* _Stored data_
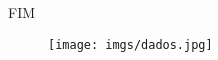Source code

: \documentclass[aspectratio=169]{beamer}
\begin{document}

\begin{frame}
\Huge{\centerline{FIM}}

\begin{figure}[!h]
  \centering
  \texttt{[image: imgs/dados.jpg]}
  \label{fig_fim}
\end{figure}

\end{frame}

\end{document}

* _Task requirements_
Working through the records, copy each line in which the word "begin" appears.

* _Response for this exercise_
\begin{document}
\begin{frame}
\begin{figure}[!h]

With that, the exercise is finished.